- [WORK INSTRUCTIONS]: Lines in the listing below that hold "begin" are the ones to copy.
[EXERCISE MATERIAL Boundary: Start]
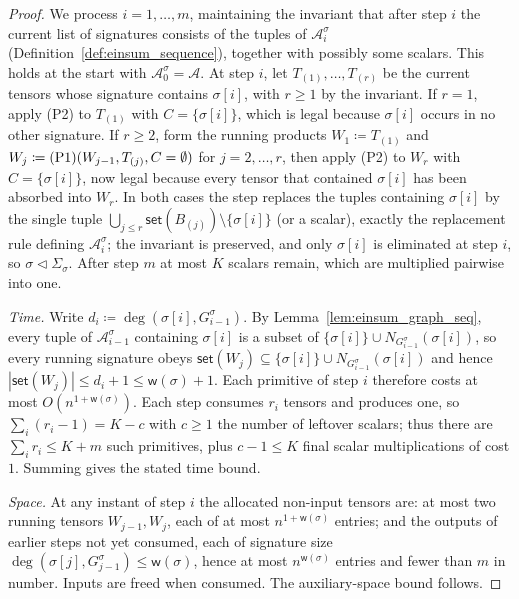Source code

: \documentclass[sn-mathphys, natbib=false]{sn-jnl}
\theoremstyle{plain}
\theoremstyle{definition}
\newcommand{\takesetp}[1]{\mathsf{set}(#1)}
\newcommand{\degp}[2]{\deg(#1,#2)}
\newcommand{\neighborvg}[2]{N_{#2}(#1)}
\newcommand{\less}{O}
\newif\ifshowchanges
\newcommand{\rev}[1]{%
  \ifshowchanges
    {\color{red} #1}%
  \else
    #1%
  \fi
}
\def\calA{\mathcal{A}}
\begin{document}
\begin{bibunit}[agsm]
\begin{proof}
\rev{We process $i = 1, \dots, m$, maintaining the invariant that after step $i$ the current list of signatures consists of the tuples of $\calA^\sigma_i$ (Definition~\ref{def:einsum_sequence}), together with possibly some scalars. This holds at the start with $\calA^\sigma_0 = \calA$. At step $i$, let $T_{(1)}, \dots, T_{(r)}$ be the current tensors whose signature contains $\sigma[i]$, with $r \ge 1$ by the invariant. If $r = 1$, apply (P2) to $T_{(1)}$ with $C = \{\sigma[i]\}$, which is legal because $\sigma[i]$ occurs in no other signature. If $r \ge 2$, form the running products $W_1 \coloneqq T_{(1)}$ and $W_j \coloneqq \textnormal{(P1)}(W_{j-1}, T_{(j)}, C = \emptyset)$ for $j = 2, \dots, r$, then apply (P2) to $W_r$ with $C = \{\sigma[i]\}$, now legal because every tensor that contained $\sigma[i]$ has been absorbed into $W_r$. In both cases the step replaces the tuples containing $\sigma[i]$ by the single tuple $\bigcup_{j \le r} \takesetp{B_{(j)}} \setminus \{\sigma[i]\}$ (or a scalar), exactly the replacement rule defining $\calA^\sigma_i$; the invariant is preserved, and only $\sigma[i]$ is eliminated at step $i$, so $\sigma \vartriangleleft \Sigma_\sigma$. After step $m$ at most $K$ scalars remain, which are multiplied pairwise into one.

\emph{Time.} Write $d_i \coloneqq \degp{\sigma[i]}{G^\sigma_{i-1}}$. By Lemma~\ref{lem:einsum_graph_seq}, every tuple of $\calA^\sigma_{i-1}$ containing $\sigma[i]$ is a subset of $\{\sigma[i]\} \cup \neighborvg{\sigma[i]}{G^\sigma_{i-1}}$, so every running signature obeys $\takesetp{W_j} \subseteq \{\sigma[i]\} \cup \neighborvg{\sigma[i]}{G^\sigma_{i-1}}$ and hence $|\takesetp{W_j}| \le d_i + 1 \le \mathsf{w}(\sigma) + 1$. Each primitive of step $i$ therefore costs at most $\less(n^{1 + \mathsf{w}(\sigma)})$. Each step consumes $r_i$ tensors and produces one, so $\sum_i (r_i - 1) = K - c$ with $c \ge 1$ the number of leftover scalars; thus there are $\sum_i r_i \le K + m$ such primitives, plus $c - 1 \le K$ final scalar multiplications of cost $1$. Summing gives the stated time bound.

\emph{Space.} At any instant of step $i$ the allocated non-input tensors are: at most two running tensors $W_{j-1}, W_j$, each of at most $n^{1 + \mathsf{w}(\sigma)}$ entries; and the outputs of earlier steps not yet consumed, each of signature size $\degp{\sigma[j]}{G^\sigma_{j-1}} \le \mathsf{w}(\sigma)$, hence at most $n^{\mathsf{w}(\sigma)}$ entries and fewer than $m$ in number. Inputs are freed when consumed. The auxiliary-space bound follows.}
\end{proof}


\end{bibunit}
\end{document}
[EXERCISE MATERIAL Boundary: End]
[EXERCISE MATERIAL Boundary: Start]
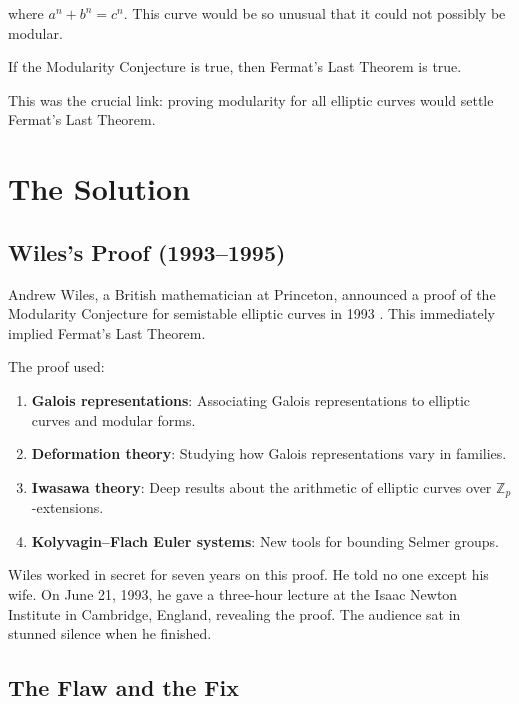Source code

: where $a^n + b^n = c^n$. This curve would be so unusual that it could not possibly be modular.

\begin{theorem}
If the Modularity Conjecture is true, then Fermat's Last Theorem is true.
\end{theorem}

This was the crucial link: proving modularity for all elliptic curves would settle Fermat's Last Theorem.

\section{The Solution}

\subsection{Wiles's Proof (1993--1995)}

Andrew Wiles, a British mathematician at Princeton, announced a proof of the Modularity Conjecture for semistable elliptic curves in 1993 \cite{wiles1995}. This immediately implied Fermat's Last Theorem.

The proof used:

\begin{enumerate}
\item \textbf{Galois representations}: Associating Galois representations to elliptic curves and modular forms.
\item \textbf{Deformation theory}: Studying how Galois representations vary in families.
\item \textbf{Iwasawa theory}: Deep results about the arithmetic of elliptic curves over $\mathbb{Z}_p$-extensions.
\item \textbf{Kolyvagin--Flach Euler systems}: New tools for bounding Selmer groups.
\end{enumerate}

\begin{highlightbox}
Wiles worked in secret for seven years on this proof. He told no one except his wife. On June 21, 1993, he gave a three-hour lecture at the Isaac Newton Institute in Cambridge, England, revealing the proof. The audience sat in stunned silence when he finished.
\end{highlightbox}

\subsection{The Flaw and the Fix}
[EXERCISE MATERIAL Boundary: End]
- [OUTPUT OF THE EXERCISE]:
\begin{document}
\begin{bibunit}[agsm]
\begin{proof}
\begin{theorem}
\begin{enumerate}
\begin{highlightbox}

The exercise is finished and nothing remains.